最後に名残惜しく思いながら弟の頭を撫でて、レオはクリスたちに向き直った。
とりあえず全員、ダメージを受けた様子はなく安堵する。
特にクリスは、危惧した割に何の影響もないようだった。
「クリス、あんたよく落とし穴に落とされなかったな?」
「うん。君たちと違って、これまで私だけ戦闘中に地面の上を移動していなかったからね。とっさの時のステップの癖を読まれていなかったんだと思う」
「やっぱりかあ~。途中の煮え切らない攻撃から、トレントが俺たちの動きの詳細なデータを取ってる予感がしてたんだよなあ。だから意図的に歩調を変えてたんだけど。あっちのが俺たちより上手だったってことか」
「地面に着地した私の足下にだけ落とし穴が現れなかったことで確信したよ。君たちは狙って落とし穴の上に移動させられたんだ。実際、沈下無効がなければ全員串刺しだったもんね。……私の場合、癖を読まれたというよりは予測から、回避して二つ隣の足場に移ると考えられていたみたい。だから地面に降りたのはトレントの予想外で、落とし穴も準備されてなかったんだ」
そう言ったクリスは苦笑しつつ肩を竦めた。
「まあ地面に降りたのは、散らした木の葉を踏んで偶然足を滑らせたせいで、足場に移ってたら木の枝に刺されるとこだったんだけど。……こういうのが、お爺さまのくれた加護なのかもね」
「……なるほど。
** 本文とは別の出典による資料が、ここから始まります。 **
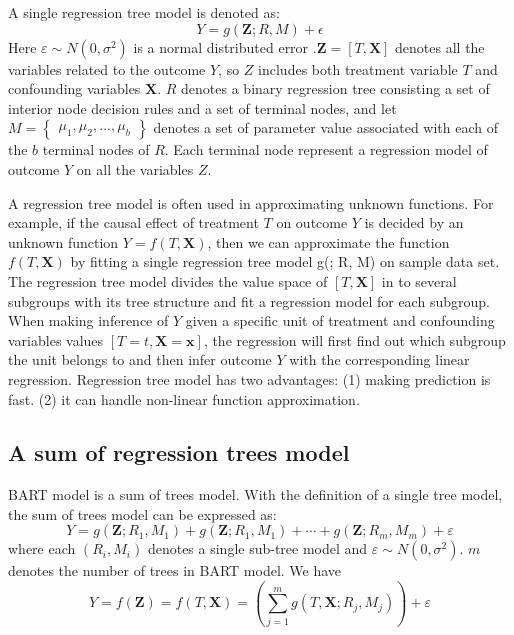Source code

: A single regression tree model is denoted as:
\begin{equation*}
Y=g(\pmb{Z}; R, M)+\epsilon
\end{equation*}
Here $\varepsilon  \sim N(0,{\sigma ^2})$ is a normal distributed error .$\pmb{Z}=[T,\pmb{X}]$ denotes all the variables related to the outcome $Y$, so $Z$ includes both treatment variable $T$ and confounding variables $\pmb{X}$. $R$ denotes a binary regression tree consisting a set of interior node decision rules and a set of terminal nodes, and let $M=
\begin{Bmatrix}
 \mu _1, \mu _2, . . ., \mu _b
\end{Bmatrix}$
denotes a set of parameter value associated with each of the $b$ terminal nodes of $R$. Each terminal node represent a regression model of outcome $Y$ on all the variables $Z$.

A regression tree model is often used in approximating unknown functions. For example, if the causal effect of treatment $T$ on outcome $Y$ is decided by an unknown function $Y=f(T,\pmb{X})$, then we can approximate the function $f(T,\pmb{X})$ by fitting a single regression tree model g(; R, M) on sample data set. The regression tree model divides the value space of $[T,\pmb{X}]$ in to several subgroups with its tree structure and fit a regression model for each subgroup. When making inference of $Y$ given a specific unit of treatment and confounding variables values $[T=t,\pmb{X}=\pmb{x}]$, the regression will first find out which subgroup the unit belongs to and then infer outcome $Y$ with the corresponding linear regression. Regression tree model has two advantages: (1) making prediction is fast. (2) it can handle non-linear function approximation.


\subsection{A sum of regression trees model}
BART model is a sum of trees model. With the definition of a single tree model, the sum of trees model can be expressed as:
\begin{equation*}
Y = g(\pmb{Z};{R_1},{M_1}) + g(\pmb{Z};{R_1},{M_1}) +  \cdots  + g(\pmb{Z};{R_m},{M_m}) + \varepsilon
\end{equation*}
where each $(R_i,M_i)$ denotes a single sub-tree model and $\varepsilon  \sim N(0,{\sigma ^2})$.  $m$ denotes the number of trees in BART model. We have
 \begin{equation*}
 Y =f(\pmb{Z})=f(T,\pmb{X})= \left( {\sum\limits_{j = 1}^m {g(T,\pmb{X};{R_j},{M_j})} } \right) + \varepsilon
 \end{equation*}

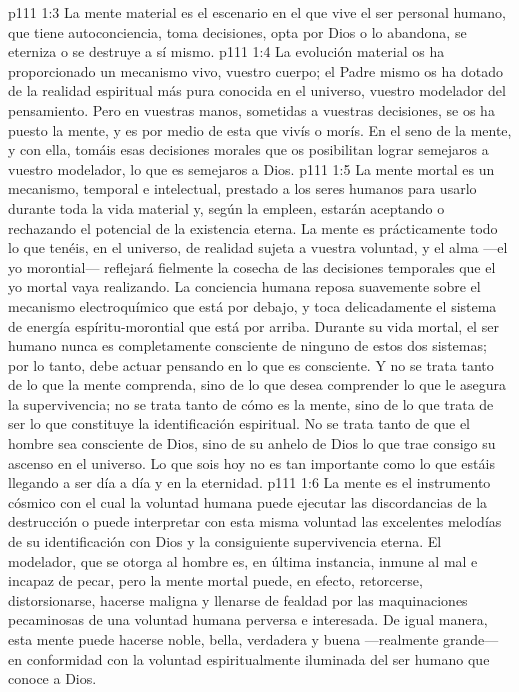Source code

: \vs p111 1:3 \pc La mente material es el escenario en el que vive el ser personal humano, que tiene autoconciencia, toma decisiones, opta por Dios o lo abandona, se eterniza o se destruye a sí mismo.
\vs p111 1:4 \pc La evolución material os ha proporcionado un mecanismo vivo, vuestro cuerpo; el Padre mismo os ha dotado de la realidad espiritual más pura conocida en el universo, vuestro modelador del pensamiento. Pero en vuestras manos, sometidas a vuestras decisiones, se os ha puesto la mente, y es por medio de esta que vivís o morís. En el seno de la mente, y con ella, tomáis esas decisiones morales que os posibilitan lograr semejaros a vuestro modelador, lo que es semejaros a Dios.
\vs p111 1:5 La mente mortal es un mecanismo, temporal e intelectual, prestado a los seres humanos para usarlo durante toda la vida material y, según la empleen, estarán aceptando o rechazando el potencial de la existencia eterna. La mente es prácticamente todo lo que tenéis, en el universo, de realidad sujeta a vuestra voluntad, y el alma ---el yo morontial--- reflejará fielmente la cosecha de las decisiones temporales que el yo mortal vaya realizando. La conciencia humana reposa suavemente sobre el mecanismo electroquímico que está por debajo, y toca delicadamente el sistema de energía espíritu\hyp{}morontial que está por arriba. Durante su vida mortal, el ser humano nunca es completamente consciente de ninguno de estos dos sistemas; por lo tanto, debe actuar pensando en lo que es consciente. Y no se trata tanto de lo que la mente comprenda, sino de lo que desea comprender lo que le asegura la supervivencia; no se trata tanto de cómo es la mente, sino de lo que trata de ser lo que constituye la identificación espiritual. No se trata tanto de que el hombre sea consciente de Dios, sino de su anhelo de Dios lo que trae consigo su ascenso en el universo. Lo que sois hoy no es tan importante como lo que estáis llegando a ser día a día y en la eternidad.
\vs p111 1:6 La mente es el instrumento cósmico con el cual la voluntad humana puede ejecutar las discordancias de la destrucción o puede interpretar con esta misma voluntad las excelentes melodías de su identificación con Dios y la consiguiente supervivencia eterna. El modelador, que se otorga al hombre es, en última instancia, inmune al mal e incapaz de pecar, pero la mente mortal puede, en efecto, retorcerse, distorsionarse, hacerse maligna y llenarse de fealdad por las maquinaciones pecaminosas de una voluntad humana perversa e interesada. De igual manera, esta mente puede hacerse noble, bella, verdadera y buena ---realmente grande--- en conformidad con la voluntad espiritualmente iluminada del ser humano que conoce a Dios.
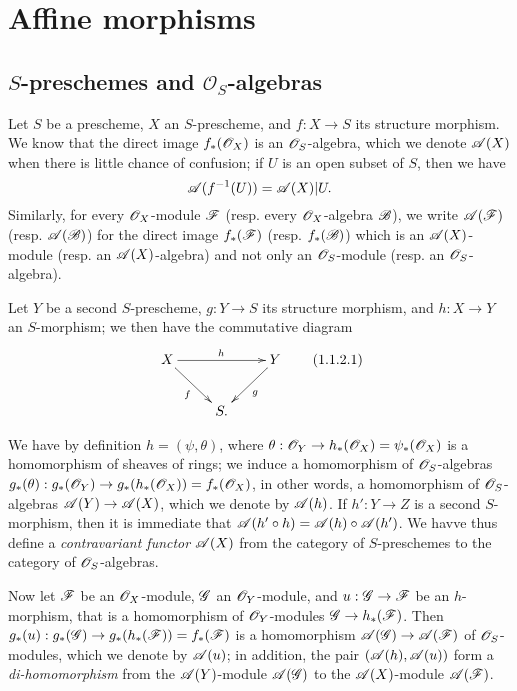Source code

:\section{Affine morphisms}
\label{section-affine-morphisms}

\subsection{$S$-preschemes and $\mathcal{O}_S$-algebras}
\label{subsection-s-preschemes-algebras}

\begin{env}[1.1.1]
\label{2.1.1.1}
Let $S$ be a prescheme, $X$ an $S$-prescheme, and $f:X\to S$ its structure morphism.
We know  that the direct image $f_*(\mathscr{O}_X)$ is an $\mathscr{O}_S$-algebra, which we
denote $\mathscr{A}(X)$ when there is little chance of confusion; if $U$ is an open subset of $S$, then we have
\[
  \mathscr{A}(f^{-1}(U))=\mathscr{A}(X)|U.
\]
Similarly, for every $\mathscr{O}_X$-module $\mathscr{F}$ (resp. every $\mathscr{O}_X$-algebra $\mathscr{B}$), we write $\mathscr{A}(\mathscr{F})$ (resp. $\mathscr{A}(\mathscr{B})$) for the direct image $f_*(\mathscr{F})$ (resp. $f_*(\mathscr{B})$) which is an $\mathscr{A}(X)$-module (resp. an $\mathscr{A}(X)$-algebra) and not only an $\mathscr{O}_S$-module (resp. an $\mathscr{O}_S$-algebra).
\end{env}

\begin{env}[1.1.2]
\label{2.1.1.2}
Let $Y$ be a second $S$-prescheme, $g:Y\to S$ its structure morphism, and $h:X\to Y$ an $S$-morphism; we then have the commutative diagram
\[
  \xymatrix{
    X\ar[rr]^h\ar[rd]_f & &
    Y\ar[ld]^g\\
    & S.
  }
  \tag{1.1.2.1}
\]

We have by definition $h=(\psi,\theta)$, where $\theta:\OO_Y\to h_*(\OO_X)=\psi_*(\OO_X)$ is a homomorphism of sheaves of rings; we induce  a homomorphism of $\mathscr{O}_S$-algebras $g_*(\theta):g_*(\OO_Y)\to g_*(h_*(\OO_X))=f_*(\OO_X)$, in other words, a homomorphism of $\mathscr{O}_S$-algebras $\sh{A}(Y)\to\sh{A}(X)$, which we denote by $\mathscr{A}(h)$.
If $h':Y\to Z$ is a second $S$-morphism, then it is immediate that $\mathscr{A}(h'\circ h)=\mathscr{A}(h)\circ\mathscr{A}(h')$.
We havve thus define a \emph{contravariant functor $\mathscr{A}(X)$} from the category of $S$-preschemes to the category of $\mathscr{O}_S$-algebras.

Now let $\mathscr{F}$ be an $\mathscr{O}_X$-module, $\mathscr{G}$ an $\mathscr{O}_Y$-module, and $u:\sh{G}\to\sh{F}$ be an $h$-morphism, that is  a homomorphism of $\mathscr{O}_Y$-modules $\sh{G}\to h_*(\sh{F})$.
Then $g_*(u):g_*(\sh{G})\to g_*(h_*(\sh{F}))=f_*(\sh{F})$ is a homomorphism $\sh{A}(\sh{G})\to\sh{A}(\sh{F})$ of $\mathscr{O}_S$-modules, which we denote by $\mathscr{A}(u)$; in addition, the pair $(\mathscr{A}(h),\mathscr{A}(u))$ form a \emph{di-homomorphism} from the $\mathscr{A}(Y)$-module $\mathscr{A}(\mathscr{G})$ to the $\mathscr{A}(X)$-module $\mathscr{A}(\mathscr{F})$.
\end{env}

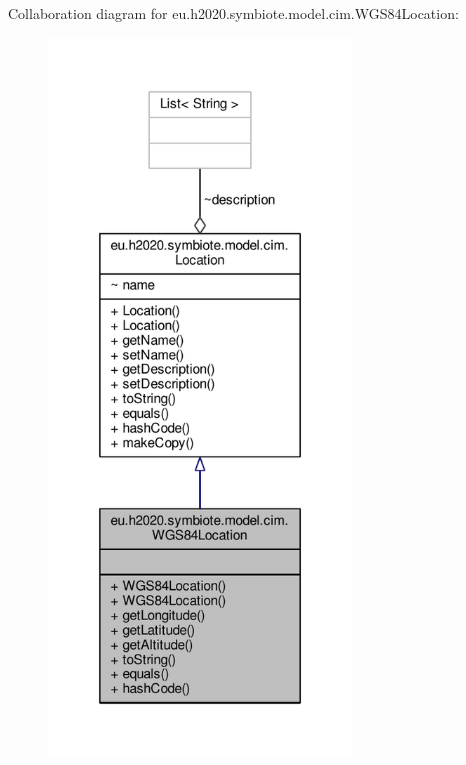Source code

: Collaboration diagram for eu.\+h2020.\+symbiote.\+model.\+cim.\+W\+G\+S84\+Location\+:\nopagebreak
\begin{figure}[H]
\begin{center}
\leavevmode
\includegraphics[width=228pt]{classeu_1_1h2020_1_1symbiote_1_1model_1_1cim_1_1WGS84Location__coll__graph}
\end{center}
\end{figure}

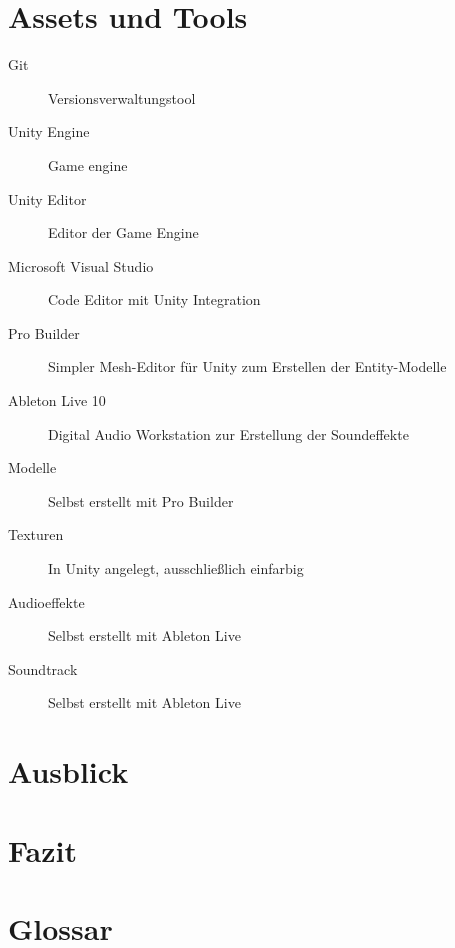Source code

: \documentclass[a4paper,ngerman,12pt]{report}
\begin{document}








\chapter{Assets und Tools}

\begin{description}
\item[Git] Versionsverwaltungstool
\item[Unity Engine] Game engine
\item[Unity Editor] Editor der Game Engine
\item[Microsoft Visual Studio] Code Editor mit Unity Integration
\item[Pro Builder] Simpler Mesh-Editor für Unity zum Erstellen der Entity-Modelle
\item[Ableton Live 10] Digital Audio Workstation zur Erstellung der Soundeffekte
\vspace{5mm}
\item[Modelle] Selbst erstellt mit Pro Builder
\item[Texturen] In Unity angelegt, ausschlie{\ss}lich einfarbig
\item[Audioeffekte] Selbst erstellt mit Ableton Live
\item[Soundtrack] Selbst erstellt mit Ableton Live

\end{description}






\chapter{Ausblick}

\lipsum[3]





\chapter{Fazit}

\lipsum[3]





\chapter{Glossar}
\end{document}
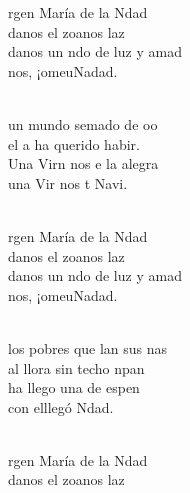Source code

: \documentclass[12pt]{article}
\begin{document}
\begin{multicols*}{2}
\begin{cancion}%
	\begin{chorus}%
	rgen María de la Ndad\\
	danos el zoanos laz\\
	danos un ndo de luz y amad\\
	nos, ¡omeuNadad.\\
	\end{chorus}%
	\jump\\
	 un mundo semado de oo\\
	el a ha querido habir.\\
	Una Virn nos e la alegra\\
	una Vir nos t Navi.\\\jump\\
	\begin{chorus}%
	rgen María de la Ndad\\
	danos el zoanos laz\\
	danos un ndo de luz y amad\\
	nos, ¡omeuNadad.\\
	\end{chorus}%
	\jump\\
	los pobres que lan sus nas\\
	al  llora sin techo npan\\
	ha llego una  de espen\\
	con elllegó Ndad. \\\jump\\
	\begin{chorus}%
	rgen María de la Ndad\\
	danos el zoanos laz\\

\end{chorus}
\end{cancion}
\end{multicols*}
\end{document}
あんたが無事だった理由は分かった。だが癖を読まれていたのが本当なら、俺たちの動きは全て先読みされてしまうことになるな。狐の動きも察知しているとなると、今後はフェィクも効かないと考えて間違いないだろう」
「そうなると、全員ユウトくんの置いてくれる足場を使って移動するしかない感じですか?」
地面を移動するとどうしてもトレントに察知される。それを危惧したネイが訊ねると、ユウトが首を振った。
「ネイさん。残念ながら、僕の足場は今あそこで全部粉々にされてます。代わりになるものは何個かあるけど、形はまちまちですし、足場に向かないですよ」
「うわー、そっか。今ザクザクやられてるもんね。……こうなると、攻略は更に難しくなるなあ」
「キイくんとクウくんの背中に乗って空から行くとか? ……いや、無理か。人を乗せていては二人の動きが遅くなる上に、私たちは近距離攻撃が主体だから逆に彼らを危険にさらしてしまうもんね」
「……攻撃をするのが難しいのは確かだが、どうにか方法を見付けて、やるしかない。ユウトの魔法障壁が護ってくれている間に次の手を考えるぞ。何でもいい、戦っていて気付いたことはないか」
障壁の向こうでは、未だ嵐が吹き荒ぶ。つまりはそれだけトレントの含有魔力量が馬鹿でかいということだろう。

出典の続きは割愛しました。